Mindfulness with Beverly Fernandez

Mindfulness is a topic we hear a lot about. But what really is mindfulness? What does it look like? And how can we use it in the classroom with our students? 

In this episode of the Counselor Chat Podcast, I interview Beverly Fernandez, also known as ‘Counselor Bev’. Beverly dives deep into the topic of mindfulness and its powerful impact on both students and educators.

Mindfulness is all about appreciating the present moment, helping us break free from stress, burnout, anxiety, and depression.
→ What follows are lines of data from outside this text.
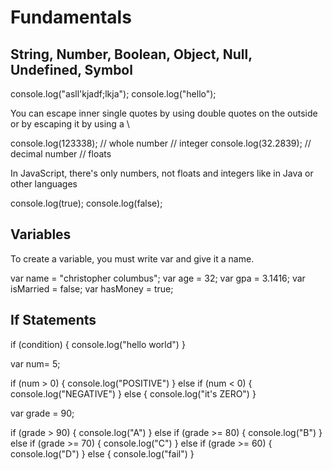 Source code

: # Fundamentals #

## String, Number, Boolean, Object, Null, Undefined, Symbol ##

console.log("asll'kjadf;lkja");
console.log("hello");

You can escape inner single quotes by using double quotes on the outside or by escaping it by using a \

console.log(123338); // whole number // integer
console.log(32.2839); // decimal number // floats

In JavaScript, there's only numbers, not floats and integers like in Java or other languages

console.log(true);
console.log(false);

## Variables ##

To create a variable, you must write var and give it a name.

var name = "christopher columbus";
var age = 32;
var gpa = 3.1416;
var isMarried = false;
var hasMoney = true;

## If Statements ##

if (condition) {
  console.log("hello world")
}

var num= 5;

if (num > 0) {
  console.log("POSITIVE")
} else if (num < 0) {
  console.log("NEGATIVE")
} else {
  console.log("it's ZERO")
}

var grade = 90;

if (grade > 90) {
  console.log("A")
} else if (grade >= 80) {
  console.log("B")
} else if (grade >= 70) {
  console.log("C")
} else if (grade >= 60) {
  console.log("D")
} else {
  console.log("fail")
} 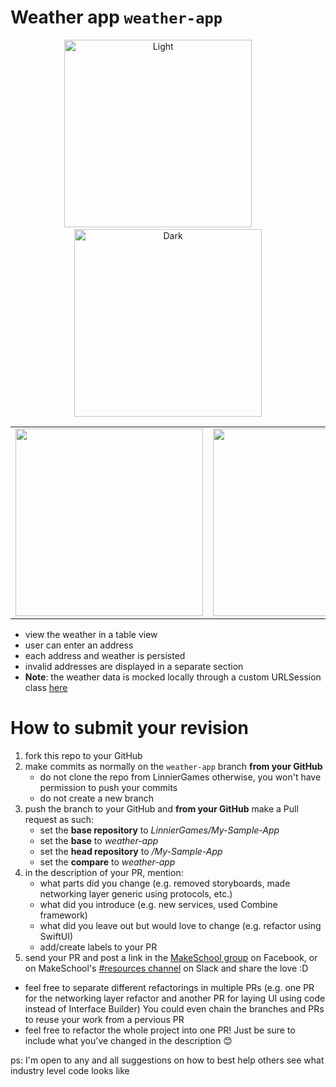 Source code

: # Weather app `weather-app`



 <p align="center">
   <img alt="Light" src="https://github.com/SamuelFolledo/My-Simple-App/blob/weather-app/static/weatherAppDemo.gif" width=300>
 &nbsp; &nbsp; &nbsp; &nbsp;
   <img alt="Dark" src="https://github.com/SamuelFolledo/My-Simple-App/blob/weather-app/static/weatherApp.png?raw=true" width=300>
 </p>
 
 <table>
   <tr>
     <td valign="top"><img src="https://github.com/SamuelFolledo/My-Simple-App/blob/weather-app/static/weatherAppDemo.gif" width=300></td>
     <td valign="top"><img src="https://github.com/SamuelFolledo/My-Simple-App/blob/weather-app/static/weatherApp.png" width=300></td>
   </tr>
  </table>

- view the weather in a table view
- user can enter an address
- each address and weather is persisted
- invalid addresses are displayed in a separate section
- **Note**: the weather data is mocked locally through a custom URLSession class [here](https://github.com/LinnierGames/My-Simple-App/blob/weather-app/My%20Simple%20App/URLSession%2BFake.swift)

# How to submit your revision

1. fork this repo to your GitHub
1. make commits as normally on the `weather-app` branch **from your GitHub** 
   - do not clone the repo from LinnierGames otherwise, you won't have permission to push your commits
   - do not create a new branch
1. push the branch to your GitHub and **from your GitHub** make a Pull request as such:
   - set the **base repository** to *LinnierGames/My-Sample-App*
   - set the **base** to *weather-app*
   - set the **head repository** to *<your GitHub username>/My-Sample-App*
   - set the **compare** to *weather-app*
1. in the description of your PR, mention:
   - what parts did you change (e.g. removed storyboards, made networking layer generic using protocols, etc.)
   - what did you introduce (e.g. new services, used Combine framework)
   - what did you leave out but would love to change (e.g. refactor using SwiftUI)
   - add/create labels to your PR
1. send your PR and post a link in the [MakeSchool group](https://www.facebook.com/groups/2046538988893010) on Facebook, or on MakeSchool's [#resources channel](https://app.slack.com/client/TBQLGLFL7/CR23T2BHV) on Slack and share the love :D

- feel free to separate different refactorings in multiple PRs (e.g. one PR for the networking layer refactor and another PR for laying UI using code instead of Interface Builder) You could even chain the branches and PRs to reuse your work from a pervious PR
- feel free to refactor the whole project into one PR! Just be sure to include what you've changed in the description 😊

ps: I'm open to any and all suggestions on how to best help others see what industry level code looks like
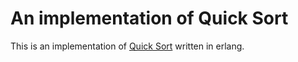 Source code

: # An implementation of Quick Sort

This is an implementation of [Quick Sort](https://en.wikipedia.org/wiki/Quicksort) written in erlang.
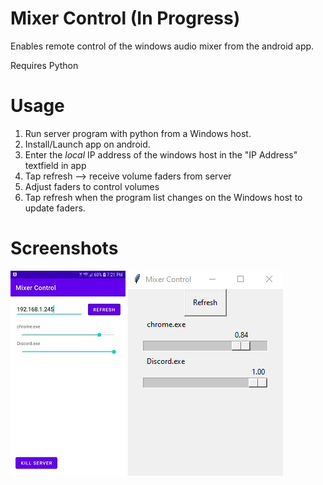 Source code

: # Mixer Control (In Progress)
Enables remote control of the windows audio mixer from the android app. 

Requires Python

# Usage
1. Run server program with python from a Windows host.
2. Install/Launch app on android.
3. Enter the *local* IP address of the windows host in the "IP Address" textfield in app
4. Tap refresh --> receive volume faders from server
5. Adjust faders to control volumes
6. Tap refresh when the program list changes on the Windows host to update faders.

# Screenshots
![alt text](https://github.com/rmcclintick/Mixer_Control/blob/master/resources/App%20Screenshot.jpg "Client app Screenshot")
![alt text](https://github.com/rmcclintick/Mixer_Control/blob/master/resources/Server%20Screenshot.png "Server Screenshot")
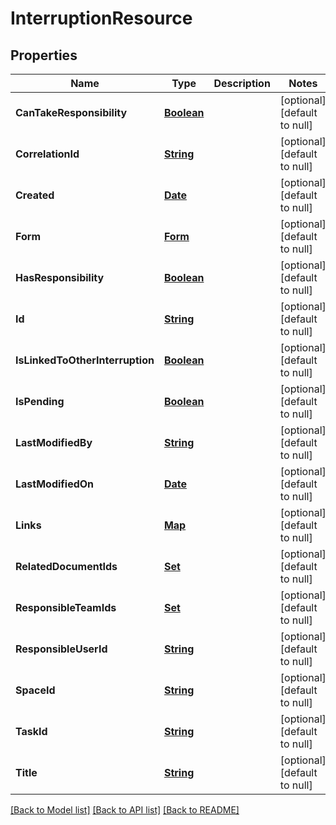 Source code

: # InterruptionResource
## Properties

Name | Type | Description | Notes
------------ | ------------- | ------------- | -------------
**CanTakeResponsibility** | [**Boolean**](boolean.md) |  | [optional] [default to null]
**CorrelationId** | [**String**](string.md) |  | [optional] [default to null]
**Created** | [**Date**](DateTime.md) |  | [optional] [default to null]
**Form** | [**Form**](Form.md) |  | [optional] [default to null]
**HasResponsibility** | [**Boolean**](boolean.md) |  | [optional] [default to null]
**Id** | [**String**](string.md) |  | [optional] [default to null]
**IsLinkedToOtherInterruption** | [**Boolean**](boolean.md) |  | [optional] [default to null]
**IsPending** | [**Boolean**](boolean.md) |  | [optional] [default to null]
**LastModifiedBy** | [**String**](string.md) |  | [optional] [default to null]
**LastModifiedOn** | [**Date**](DateTime.md) |  | [optional] [default to null]
**Links** | [**Map**](string.md) |  | [optional] [default to null]
**RelatedDocumentIds** | [**Set**](string.md) |  | [optional] [default to null]
**ResponsibleTeamIds** | [**Set**](string.md) |  | [optional] [default to null]
**ResponsibleUserId** | [**String**](string.md) |  | [optional] [default to null]
**SpaceId** | [**String**](string.md) |  | [optional] [default to null]
**TaskId** | [**String**](string.md) |  | [optional] [default to null]
**Title** | [**String**](string.md) |  | [optional] [default to null]

[[Back to Model list]](../README.md#documentation-for-models) [[Back to API list]](../README.md#documentation-for-api-endpoints) [[Back to README]](../README.md)


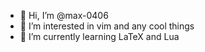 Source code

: - 👋 Hi, I’m @max-0406
- 👀 I’m interested in vim and any cool things
- 🌱 I’m currently learning LaTeX and Lua

<!---
max-0406/max-0406 is a ✨ special ✨ repository because its `README.md` (this file) appears on your GitHub profile.
You can click the Preview link to take a look at your changes.
--->
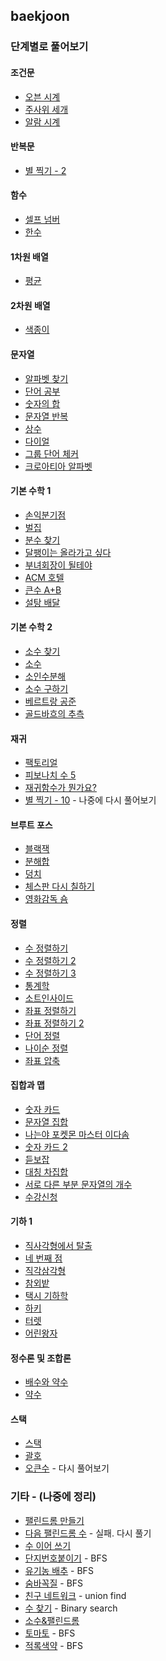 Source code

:## baekjoon

### 단계별로 풀어보기

#### 조건문

* [오븐 시계](https://www.acmicpc.net/problem/2525)
* [주사위 세개](https://www.acmicpc.net/problem/2480)
* [알람 시계](https://www.acmicpc.net/problem/2884)

#### 반복문

* [별 찍기 - 2](https://www.acmicpc.net/problem/2439)

#### 함수

* [셀프 넘버](https://www.acmicpc.net/problem/4673)
* [한수](https://www.acmicpc.net/problem/1065)

#### 1차원 배열

* [평균](https://www.acmicpc.net/problem/2439)

#### 2차원 배열

* [색종이](https://www.acmicpc.net/problem/10809)

#### 문자열

* [알파벳 찾기](https://www.acmicpc.net/problem/10809)
* [단어 공부](https://www.acmicpc.net/problem/1157)
* [숫자의 합](https://www.acmicpc.net/problem/11720)
* [문자열 반복](https://www.acmicpc.net/problem/2675)
* [상수](https://www.acmicpc.net/problem/2908)
* [다이얼](https://www.acmicpc.net/problem/5622)
* [그룹 단어 체커](https://www.acmicpc.net/problem/1316)
* [크로아티아 알파벳](https://www.acmicpc.net/problem/2941)

#### 기본 수학 1

* [손익분기점](https://www.acmicpc.net/problem/1712)
* [벌집](https://www.acmicpc.net/problem/2292)
* [분수 찾기](https://www.acmicpc.net/problem/1193)
* [달팽이는 올라가고 싶다](https://www.acmicpc.net/problem/2869)
* [부녀회장이 될테야](https://www.acmicpc.net/problem/2775)
* [ACM 호텔](https://www.acmicpc.net/problem/10250)
* [큰수 A+B](https://www.acmicpc.net/problem/10757)
* [설탕 배달](https://www.acmicpc.net/problem/2839)

#### 기본 수학 2

* [소수 찾기](https://www.acmicpc.net/problem/1978)
* [소수](https://www.acmicpc.net/problem/2581)
* [소인수분해](https://www.acmicpc.net/problem/11653)
* [소수 구하기](https://www.acmicpc.net/problem/1929)
* [베르트랑 공준](https://www.acmicpc.net/problem/4948)
* [골드바흐의 추측](https://www.acmicpc.net/problem/9020)

#### 재귀

* [팩토리얼](https://www.acmicpc.net/problem/10872)
* [피보나치 수 5](https://www.acmicpc.net/problem/10870)
* [재귀함수가 뭔가요?](https://www.acmicpc.net/problem/17478)
* [별 찍기 - 10](https://www.acmicpc.net/problem/2447) - 나중에 다시 풀어보기

#### 브루트 포스

* [블랙잭](https://www.acmicpc.net/problem/2798)
* [분해합](https://www.acmicpc.net/problem/2231)
* [덩치](https://www.acmicpc.net/problem/7568)
* [체스판 다시 칠하기](https://www.acmicpc.net/problem/1018)
* [영화감독 숌](https://www.acmicpc.net/problem/1436)

#### 정렬

* [수 정렬하기](https://www.acmicpc.net/problem/2750)
* [수 정렬하기 2](https://www.acmicpc.net/problem/2751)
* [수 정렬하기 3](https://www.acmicpc.net/problem/10989)
* [통계학](https://www.acmicpc.net/problem/2108)
* [소트인사이드](https://www.acmicpc.net/problem/1427)
* [좌표 정렬하기](https://www.acmicpc.net/problem/11650)
* [좌표 정렬하기 2](https://www.acmicpc.net/problem/11651)
* [단어 정렬](https://www.acmicpc.net/problem/1181)
* [나이순 정렬](https://www.acmicpc.net/problem/10814)
* [좌표 압축](https://www.acmicpc.net/problem/18870)

#### 집합과 맵

* [숫자 카드](https://www.acmicpc.net/problem/10815)
* [문자열 집합](https://www.acmicpc.net/problem/14425)
* [나는야 포켓몬 마스터 이다솜](https://www.acmicpc.net/problem/1620)
* [숫자 카드 2](https://www.acmicpc.net/problem/10816)
* [듣보잡](https://www.acmicpc.net/problem/1764)
* [대칭 차집합](https://www.acmicpc.net/problem/1269)
* [서로 다른 부분 문자열의 개수](https://www.acmicpc.net/problem/11478)
* [수강신청](https://www.acmicpc.net/problem/13414)

#### 기하 1

* [직사각형에서 탈출](https://www.acmicpc.net/problem/1085)
* [네 번째 점](https://www.acmicpc.net/problem/3009)
* [직각삼각형](https://www.acmicpc.net/problem/4153)
* [참외밭](https://www.acmicpc.net/problem/2477)
* [택시 기하학](https://www.acmicpc.net/problem/3053)
* [하키](https://www.acmicpc.net/problem/1358)
* [터렛](https://www.acmicpc.net/problem/1002)
* [어린왕자](https://www.acmicpc.net/problem/1004)

#### 정수론 및 조합론

* [배수와 약수](https://www.acmicpc.net/problem/5086)
* [약수](https://www.acmicpc.net/problem/1037)

#### 스택

* [스택](https://www.acmicpc.net/problem/10828)
* [괄호](https://www.acmicpc.net/problem/9012)
* [오큰수](https://www.acmicpc.net/problem/17298) - 다시 풀어보기

### 기타 - (나중에 정리)

* [팰린드롬 만들기](https://www.acmicpc.net/problem/1213)
* [다음 팰린드롬 수](https://www.acmicpc.net/problem/1334) - 실패. 다시 풀기
* [수 이어 쓰기](https://www.acmicpc.net/problem/1515)
* [단지번호붙이기](https://www.acmicpc.net/problem/2667) - BFS
* [유기농 배추](https://www.acmicpc.net/problem/1012) - BFS
* [숨바꼭질](https://www.acmicpc.net/problem/1697) - BFS
* [친구 네트워크](https://www.acmicpc.net/problem/4195) - union find
* [수 찾기](https://www.acmicpc.net/problem/1920) - Binary search
* [소수&팰린드롬](https://www.acmicpc.net/problem/1747)
* [토마토](https://www.acmicpc.net/problem/7576) - BFS
* [적록색약](https://www.acmicpc.net/problem/10026) - BFS
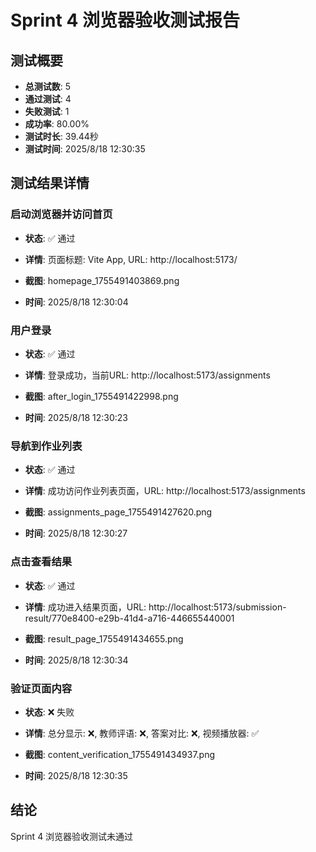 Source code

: # Sprint 4 浏览器验收测试报告

## 测试概要
- **总测试数**: 5
- **通过测试**: 4
- **失败测试**: 1
- **成功率**: 80.00%
- **测试时长**: 39.44秒
- **测试时间**: 2025/8/18 12:30:35

## 测试结果详情

### 启动浏览器并访问首页
- **状态**: ✅ 通过
- **详情**: 页面标题: Vite App, URL: http://localhost:5173/

- **截图**: homepage_1755491403869.png
- **时间**: 2025/8/18 12:30:04

### 用户登录
- **状态**: ✅ 通过
- **详情**: 登录成功，当前URL: http://localhost:5173/assignments

- **截图**: after_login_1755491422998.png
- **时间**: 2025/8/18 12:30:23

### 导航到作业列表
- **状态**: ✅ 通过
- **详情**: 成功访问作业列表页面，URL: http://localhost:5173/assignments

- **截图**: assignments_page_1755491427620.png
- **时间**: 2025/8/18 12:30:27

### 点击查看结果
- **状态**: ✅ 通过
- **详情**: 成功进入结果页面，URL: http://localhost:5173/submission-result/770e8400-e29b-41d4-a716-446655440001

- **截图**: result_page_1755491434655.png
- **时间**: 2025/8/18 12:30:34

### 验证页面内容
- **状态**: ❌ 失败
- **详情**: 总分显示: ❌, 教师评语: ❌, 答案对比: ❌, 视频播放器: ✅

- **截图**: content_verification_1755491434937.png
- **时间**: 2025/8/18 12:30:35


## 结论
Sprint 4 浏览器验收测试未通过
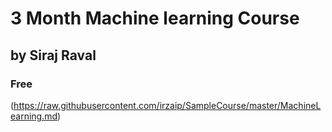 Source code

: # 3 Month Machine learning Course
## by Siraj Raval
### Free
(https://raw.githubusercontent.com/irzaip/SampleCourse/master/MachineLearning.md)

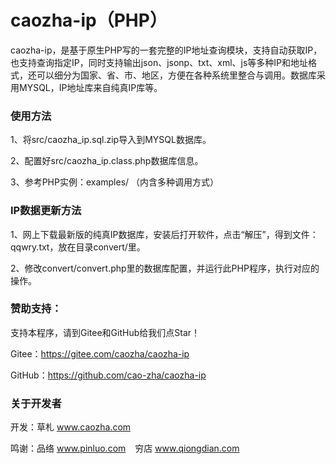 ﻿# caozha-ip（PHP）

caozha-ip，是基于原生PHP写的一套完整的IP地址查询模块，支持自动获取IP，也支持查询指定IP，同时支持输出json、jsonp、txt、xml、js等多种IP和地址格式，还可以细分为国家、省、市、地区，方便在各种系统里整合与调用。数据库采用MYSQL，IP地址库来自纯真IP库等。

### 使用方法

1、将src/caozha_ip.sql.zip导入到MYSQL数据库。

2、配置好src/caozha_ip.class.php数据库信息。

3、参考PHP实例：examples/ （内含多种调用方式）

### IP数据更新方法

1、网上下载最新版的纯真IP数据库，安装后打开软件，点击“解压”，得到文件：qqwry.txt，放在目录convert/里。

2、修改convert/convert.php里的数据库配置，并运行此PHP程序，执行对应的操作。

### 赞助支持：

支持本程序，请到Gitee和GitHub给我们点Star！

Gitee：https://gitee.com/caozha/caozha-ip

GitHub：https://github.com/cao-zha/caozha-ip

### 关于开发者

开发：草札 www.caozha.com

鸣谢：品络 www.pinluo.com  &ensp;  穷店 www.qiongdian.com


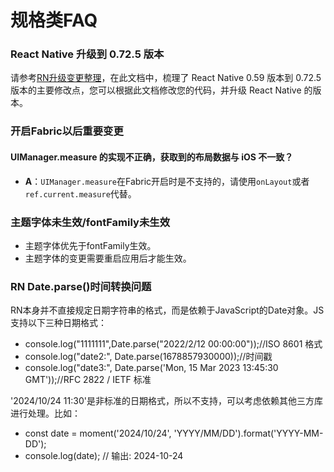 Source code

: # 规格类FAQ

### React Native 升级到 0.72.5 版本

请参考[RN升级变更整理](../RN升级变更整理.md)，在此文档中，梳理了 React Native 0.59 版本到 0.72.5 版本的主要修改点，您可以根据此文档修改您的代码，并升级 React Native 的版本。
### 开启Fabric以后重要变更

#### UIManager.measure 的实现不正确，获取到的布局数据与 iOS 不一致？

- **A**：`UIManager.measure`在Fabric开启时是不支持的，请使用`onLayout`或者`ref.current.measure`代替。

### 主题字体未生效/fontFamily未生效

- 主题字体优先于fontFamily生效。
- 主题字体的变更需要重启应用后才能生效。

### RN Date.parse()时间转换问题
RN本身并不直接规定日期字符串的格式，而是依赖于JavaScript的Date对象。JS支持以下三种日期格式：
- console.log("1111111",Date.parse("2022/2/12 00:00:00"));//ISO 8601 格式
- console.log("date2:", Date.parse(1678857930000));//时间戳
- console.log("date3:", Date.parse('Mon, 15 Mar 2023 13:45:30 GMT'));//RFC 2822 / IETF 标准  

'2024/10/24 11:30'是非标准的日期格式，所以不支持，可以考虑依赖其他三方库进行处理。比如：  
- const date = moment('2024/10/24', 'YYYY/MM/DD').format('YYYY-MM-DD');
- console.log(date); // 输出: 2024-10-24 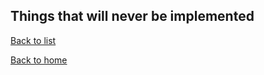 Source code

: Things that will **never** be implemented
-----------------------------------------

[Back to list](list.md)

[Back to home](../../README.md)
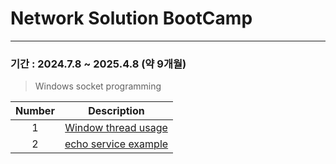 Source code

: # Network Solution BootCamp
---
### 기간 : 2024.7.8 ~ 2025.4.8 (약 9개월) 

> Windows socket programming

| Number | Description |
|:--:|:--:|
|1| [Window thread usage](WorkerThreadSync.cpp) |
|2| [echo service example](echo_service.md) |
By being fully present and anchoring our thoughts to our senses, we can experience greater clarity and emotional well-being.

Topics Covered:

  • Beverly Fernandez discusses the concept of mindfulness and its importance in being present and reducing stress and anxiety.
  • Strategies for incorporating mindfulness in the classroom such as using breathing, senses, art, music, and movement.
  • Introducing mindfulness to students while respecting individual preferences and beliefs 
  • Tips for counselors to practice mindfulness in their own lives such as self-reflection and taking pauses to gain clarity.
  • Beverly’s favorite mindfulness activities, such as breath work, using scents like peppermint, and appreciating water

Beverly Fernandez is a licensed mental health professional and certified thetahealing practitioner. She is a counselor educator and school counselor from the Philippines.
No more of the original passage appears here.